- [Source data]

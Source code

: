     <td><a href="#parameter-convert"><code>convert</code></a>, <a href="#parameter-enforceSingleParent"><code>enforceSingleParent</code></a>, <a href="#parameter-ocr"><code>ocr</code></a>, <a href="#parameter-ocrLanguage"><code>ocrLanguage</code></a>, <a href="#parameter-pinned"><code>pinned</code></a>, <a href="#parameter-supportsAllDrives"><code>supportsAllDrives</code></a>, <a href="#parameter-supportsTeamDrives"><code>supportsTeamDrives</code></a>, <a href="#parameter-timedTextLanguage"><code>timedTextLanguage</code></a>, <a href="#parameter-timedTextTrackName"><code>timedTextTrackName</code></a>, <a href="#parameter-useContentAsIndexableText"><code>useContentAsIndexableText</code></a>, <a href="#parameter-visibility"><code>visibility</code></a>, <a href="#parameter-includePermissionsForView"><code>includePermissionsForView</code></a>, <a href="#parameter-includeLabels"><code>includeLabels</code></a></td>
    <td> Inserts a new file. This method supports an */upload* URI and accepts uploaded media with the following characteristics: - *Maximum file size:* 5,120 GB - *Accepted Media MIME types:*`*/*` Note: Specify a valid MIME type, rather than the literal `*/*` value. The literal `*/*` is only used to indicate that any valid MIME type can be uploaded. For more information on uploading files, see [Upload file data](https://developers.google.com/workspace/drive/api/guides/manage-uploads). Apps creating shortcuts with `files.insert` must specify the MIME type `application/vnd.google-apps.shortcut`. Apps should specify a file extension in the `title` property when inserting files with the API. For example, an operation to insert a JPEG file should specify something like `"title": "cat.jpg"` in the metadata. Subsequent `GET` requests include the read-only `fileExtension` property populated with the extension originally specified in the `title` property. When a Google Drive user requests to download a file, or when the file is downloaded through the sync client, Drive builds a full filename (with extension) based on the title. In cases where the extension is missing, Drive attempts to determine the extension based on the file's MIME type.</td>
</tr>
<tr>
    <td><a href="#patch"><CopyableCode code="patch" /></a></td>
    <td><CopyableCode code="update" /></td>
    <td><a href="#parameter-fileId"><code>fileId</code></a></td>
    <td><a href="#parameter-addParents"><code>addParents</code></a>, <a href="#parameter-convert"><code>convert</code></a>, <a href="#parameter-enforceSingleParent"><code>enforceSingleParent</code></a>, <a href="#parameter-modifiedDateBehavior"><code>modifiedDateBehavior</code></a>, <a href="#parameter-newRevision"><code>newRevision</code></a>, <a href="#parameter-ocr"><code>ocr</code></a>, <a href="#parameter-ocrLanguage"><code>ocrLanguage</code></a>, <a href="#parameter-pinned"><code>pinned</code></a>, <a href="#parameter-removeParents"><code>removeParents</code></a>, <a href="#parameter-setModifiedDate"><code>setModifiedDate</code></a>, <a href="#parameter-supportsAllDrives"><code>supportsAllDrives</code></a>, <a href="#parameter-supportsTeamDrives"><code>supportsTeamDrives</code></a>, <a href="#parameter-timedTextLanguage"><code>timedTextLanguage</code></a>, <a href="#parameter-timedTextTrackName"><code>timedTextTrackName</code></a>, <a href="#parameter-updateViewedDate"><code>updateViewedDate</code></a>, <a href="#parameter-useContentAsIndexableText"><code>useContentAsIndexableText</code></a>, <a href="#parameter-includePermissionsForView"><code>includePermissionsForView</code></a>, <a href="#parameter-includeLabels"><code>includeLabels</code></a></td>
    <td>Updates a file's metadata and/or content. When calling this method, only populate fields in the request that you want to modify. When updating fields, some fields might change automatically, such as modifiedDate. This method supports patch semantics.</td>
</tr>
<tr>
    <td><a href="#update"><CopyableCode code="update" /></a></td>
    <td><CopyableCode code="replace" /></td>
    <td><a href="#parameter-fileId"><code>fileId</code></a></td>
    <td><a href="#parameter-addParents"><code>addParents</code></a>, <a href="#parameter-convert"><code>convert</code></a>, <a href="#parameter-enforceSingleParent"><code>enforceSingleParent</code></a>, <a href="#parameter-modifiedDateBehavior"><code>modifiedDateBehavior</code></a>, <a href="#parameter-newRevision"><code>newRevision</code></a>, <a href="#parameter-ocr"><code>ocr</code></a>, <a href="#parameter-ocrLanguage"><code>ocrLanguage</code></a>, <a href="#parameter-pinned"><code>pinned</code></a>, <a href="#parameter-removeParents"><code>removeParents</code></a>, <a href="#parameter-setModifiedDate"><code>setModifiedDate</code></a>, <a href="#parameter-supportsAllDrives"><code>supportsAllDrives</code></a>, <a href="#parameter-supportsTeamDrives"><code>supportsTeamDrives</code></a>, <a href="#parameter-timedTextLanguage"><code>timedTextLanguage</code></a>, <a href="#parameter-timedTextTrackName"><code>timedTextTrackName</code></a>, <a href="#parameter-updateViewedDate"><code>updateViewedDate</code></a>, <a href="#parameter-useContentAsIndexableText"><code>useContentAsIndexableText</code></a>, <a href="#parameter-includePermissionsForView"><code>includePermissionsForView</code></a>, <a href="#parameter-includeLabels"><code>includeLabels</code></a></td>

- [Activity]
All records shown above are to be given again verbatim.

- [Task output]
Source code

:     <td><a href="#parameter-convert"><code>convert</code></a>, <a href="#parameter-enforceSingleParent"><code>enforceSingleParent</code></a>, <a href="#parameter-ocr"><code>ocr</code></a>, <a href="#parameter-ocrLanguage"><code>ocrLanguage</code></a>, <a href="#parameter-pinned"><code>pinned</code></a>, <a href="#parameter-supportsAllDrives"><code>supportsAllDrives</code></a>, <a href="#parameter-supportsTeamDrives"><code>supportsTeamDrives</code></a>, <a href="#parameter-timedTextLanguage"><code>timedTextLanguage</code></a>, <a href="#parameter-timedTextTrackName"><code>timedTextTrackName</code></a>, <a href="#parameter-useContentAsIndexableText"><code>useContentAsIndexableText</code></a>, <a href="#parameter-visibility"><code>visibility</code></a>, <a href="#parameter-includePermissionsForView"><code>includePermissionsForView</code></a>, <a href="#parameter-includeLabels"><code>includeLabels</code></a></td>
    <td> Inserts a new file. This method supports an */upload* URI and accepts uploaded media with the following characteristics: - *Maximum file size:* 5,120 GB - *Accepted Media MIME types:*`*/*` Note: Specify a valid MIME type, rather than the literal `*/*` value. The literal `*/*` is only used to indicate that any valid MIME type can be uploaded. For more information on uploading files, see [Upload file data](https://developers.google.com/workspace/drive/api/guides/manage-uploads). Apps creating shortcuts with `files.insert` must specify the MIME type `application/vnd.google-apps.shortcut`. Apps should specify a file extension in the `title` property when inserting files with the API. For example, an operation to insert a JPEG file should specify something like `"title": "cat.jpg"` in the metadata. Subsequent `GET` requests include the read-only `fileExtension` property populated with the extension originally specified in the `title` property. When a Google Drive user requests to download a file, or when the file is downloaded through the sync client, Drive builds a full filename (with extension) based on the title. In cases where the extension is missing, Drive attempts to determine the extension based on the file's MIME type.</td>
</tr>
<tr>
    <td><a href="#patch"><CopyableCode code="patch" /></a></td>
    <td><CopyableCode code="update" /></td>
    <td><a href="#parameter-fileId"><code>fileId</code></a></td>
    <td><a href="#parameter-addParents"><code>addParents</code></a>, <a href="#parameter-convert"><code>convert</code></a>, <a href="#parameter-enforceSingleParent"><code>enforceSingleParent</code></a>, <a href="#parameter-modifiedDateBehavior"><code>modifiedDateBehavior</code></a>, <a href="#parameter-newRevision"><code>newRevision</code></a>, <a href="#parameter-ocr"><code>ocr</code></a>, <a href="#parameter-ocrLanguage"><code>ocrLanguage</code></a>, <a href="#parameter-pinned"><code>pinned</code></a>, <a href="#parameter-removeParents"><code>removeParents</code></a>, <a href="#parameter-setModifiedDate"><code>setModifiedDate</code></a>, <a href="#parameter-supportsAllDrives"><code>supportsAllDrives</code></a>, <a href="#parameter-supportsTeamDrives"><code>supportsTeamDrives</code></a>, <a href="#parameter-timedTextLanguage"><code>timedTextLanguage</code></a>, <a href="#parameter-timedTextTrackName"><code>timedTextTrackName</code></a>, <a href="#parameter-updateViewedDate"><code>updateViewedDate</code></a>, <a href="#parameter-useContentAsIndexableText"><code>useContentAsIndexableText</code></a>, <a href="#parameter-includePermissionsForView"><code>includePermissionsForView</code></a>, <a href="#parameter-includeLabels"><code>includeLabels</code></a></td>
    <td>Updates a file's metadata and/or content. When calling this method, only populate fields in the request that you want to modify. When updating fields, some fields might change automatically, such as modifiedDate. This method supports patch semantics.</td>
</tr>
<tr>
    <td><a href="#update"><CopyableCode code="update" /></a></td>
    <td><CopyableCode code="replace" /></td>
    <td><a href="#parameter-fileId"><code>fileId</code></a></td>
    <td><a href="#parameter-addParents"><code>addParents</code></a>, <a href="#parameter-convert"><code>convert</code></a>, <a href="#parameter-enforceSingleParent"><code>enforceSingleParent</code></a>, <a href="#parameter-modifiedDateBehavior"><code>modifiedDateBehavior</code></a>, <a href="#parameter-newRevision"><code>newRevision</code></a>, <a href="#parameter-ocr"><code>ocr</code></a>, <a href="#parameter-ocrLanguage"><code>ocrLanguage</code></a>, <a href="#parameter-pinned"><code>pinned</code></a>, <a href="#parameter-removeParents"><code>removeParents</code></a>, <a href="#parameter-setModifiedDate"><code>setModifiedDate</code></a>, <a href="#parameter-supportsAllDrives"><code>supportsAllDrives</code></a>, <a href="#parameter-supportsTeamDrives"><code>supportsTeamDrives</code></a>, <a href="#parameter-timedTextLanguage"><code>timedTextLanguage</code></a>, <a href="#parameter-timedTextTrackName"><code>timedTextTrackName</code></a>, <a href="#parameter-updateViewedDate"><code>updateViewedDate</code></a>, <a href="#parameter-useContentAsIndexableText"><code>useContentAsIndexableText</code></a>, <a href="#parameter-includePermissionsForView"><code>includePermissionsForView</code></a>, <a href="#parameter-includeLabels"><code>includeLabels</code></a></td>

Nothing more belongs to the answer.